East LA Community Leader Richard S. Amador Sr. Dies At 75

Richard S. Amador Sr., founder of the CHARO organization, a non-profit organization that aided the Latino community in East Los Angeles passed away on September 19 in the L.A. suburb of Monterey Park.

According to Amador’s obituary in the Los Angeles Times, he was the son of migrant farm workers, raised in the fields of San Joaquin Valley in California, who later worked with Lyndon B. Johnson’s Office of Economic Opportunity, which we would later leave to start his own organization, CHARO Community Development Corp.
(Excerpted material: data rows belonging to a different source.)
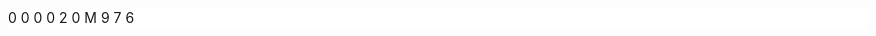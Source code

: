 <td headers="-/-  4 months" class="gt_row gt_right" style="border-style: none; padding-top: 8px; padding-bottom: 8px; padding-left: 5px; padding-right: 5px; margin: 10px; border-top-style: solid; border-top-color: #D3D3D3; border-left-style: none; border-left-width: 1px; border-left-color: #D3D3D3; border-right-style: none; border-right-width: 1px; border-right-color: #D3D3D3; vertical-align: middle; overflow-x: hidden; text-align: right; font-variant-numeric: tabular-nums; border-top-width: 2px;" valign="middle" align="right">0</td>
<td headers="-/-  6 months" class="gt_row gt_right" style="border-style: none; padding-top: 8px; padding-bottom: 8px; padding-left: 5px; padding-right: 5px; margin: 10px; border-top-style: solid; border-top-color: #D3D3D3; border-left-style: none; border-left-width: 1px; border-left-color: #D3D3D3; border-right-style: none; border-right-width: 1px; border-right-color: #D3D3D3; vertical-align: middle; overflow-x: hidden; text-align: right; font-variant-numeric: tabular-nums; border-top-width: 2px;" valign="middle" align="right">0</td>
<td headers="-/-  8 months" class="gt_row gt_right" style="border-style: none; padding-top: 8px; padding-bottom: 8px; padding-left: 5px; padding-right: 5px; margin: 10px; border-top-style: solid; border-top-color: #D3D3D3; border-left-style: none; border-left-width: 1px; border-left-color: #D3D3D3; border-right-style: none; border-right-width: 1px; border-right-color: #D3D3D3; vertical-align: middle; overflow-x: hidden; text-align: right; font-variant-numeric: tabular-nums; border-top-width: 2px;" valign="middle" align="right">0</td>
<td headers="-/-  10 months" class="gt_row gt_right" style="border-style: none; padding-top: 8px; padding-bottom: 8px; padding-left: 5px; padding-right: 5px; margin: 10px; border-top-style: solid; border-top-color: #D3D3D3; border-left-style: none; border-left-width: 1px; border-left-color: #D3D3D3; border-right-style: none; border-right-width: 1px; border-right-color: #D3D3D3; vertical-align: middle; overflow-x: hidden; text-align: right; font-variant-numeric: tabular-nums; border-top-width: 2px;" valign="middle" align="right">0</td>
<td headers="-/-  13 months" class="gt_row gt_right" style="border-style: none; padding-top: 8px; padding-bottom: 8px; padding-left: 5px; padding-right: 5px; margin: 10px; border-top-style: solid; border-top-color: #D3D3D3; border-left-style: none; border-left-width: 1px; border-left-color: #D3D3D3; border-right-style: none; border-right-width: 1px; border-right-color: #D3D3D3; vertical-align: middle; overflow-x: hidden; text-align: right; font-variant-numeric: tabular-nums; border-top-width: 2px;" valign="middle" align="right">2</td>
<td headers="-/-  24 months" class="gt_row gt_right" style="border-style: none; padding-top: 8px; padding-bottom: 8px; padding-left: 5px; padding-right: 5px; margin: 10px; border-top-style: solid; border-top-color: #D3D3D3; border-left-style: none; border-left-width: 1px; border-left-color: #D3D3D3; border-right-style: none; border-right-width: 1px; border-right-color: #D3D3D3; vertical-align: middle; overflow-x: hidden; text-align: right; font-variant-numeric: tabular-nums; border-top-width: 2px;" valign="middle" align="right">0</td></tr>
    <tr style="border-style: none;"><td headers="-/-  sex" class="gt_row gt_left" style="border-style: none; padding-top: 8px; padding-bottom: 8px; padding-left: 5px; padding-right: 5px; margin: 10px; border-top-style: solid; border-top-width: 1px; border-top-color: #D3D3D3; border-left-style: none; border-left-width: 1px; border-left-color: #D3D3D3; border-right-style: none; border-right-width: 1px; border-right-color: #D3D3D3; vertical-align: middle; overflow-x: hidden; text-align: left;" valign="middle" align="left">M</td>
<td headers="-/-  6 weeks" class="gt_row gt_right" style="border-style: none; padding-top: 8px; padding-bottom: 8px; padding-left: 5px; padding-right: 5px; margin: 10px; border-top-style: solid; border-top-width: 1px; border-top-color: #D3D3D3; border-left-style: none; border-left-width: 1px; border-left-color: #D3D3D3; border-right-style: none; border-right-width: 1px; border-right-color: #D3D3D3; vertical-align: middle; overflow-x: hidden; text-align: right; font-variant-numeric: tabular-nums;" valign="middle" align="right">9</td>
<td headers="-/-  8 weeks" class="gt_row gt_right" style="border-style: none; padding-top: 8px; padding-bottom: 8px; padding-left: 5px; padding-right: 5px; margin: 10px; border-top-style: solid; border-top-width: 1px; border-top-color: #D3D3D3; border-left-style: none; border-left-width: 1px; border-left-color: #D3D3D3; border-right-style: none; border-right-width: 1px; border-right-color: #D3D3D3; vertical-align: middle; overflow-x: hidden; text-align: right; font-variant-numeric: tabular-nums;" valign="middle" align="right">7</td>
<td headers="-/-  10 weeks" class="gt_row gt_right" style="border-style: none; padding-top: 8px; padding-bottom: 8px; padding-left: 5px; padding-right: 5px; margin: 10px; border-top-style: solid; border-top-width: 1px; border-top-color: #D3D3D3; border-left-style: none; border-left-width: 1px; border-left-color: #D3D3D3; border-right-style: none; border-right-width: 1px; border-right-color: #D3D3D3; vertical-align: middle; overflow-x: hidden; text-align: right; font-variant-numeric: tabular-nums;" valign="middle" align="right">6</td>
Before being forced to shut down due to the recession and lack of government funding, CHARO had a great impact on the Latino Community in East L.A. as the Los Angeles Times notes:

By the time he retired as president and chief executive in early 2003, CHARO had been listed by Hispanic Business Magazine as one of the top 12 Latino nonprofits in the nation and reportedly was the leading job-placement agency in L.A.

At the time, CHARO had facilitated the funding of more than $26 million in small business and commercial loans to hundreds of small businesses, and its career center had placed more than 16,000 primarily East L.A. residents in jobs…

CHARO also offered affordable housing and in the ’90s operated two 24-unit apartment complexes in East Los Angeles. Other services over the years included a sheltered workshop for developmentally disabled adults and a child-care center that served 180 children.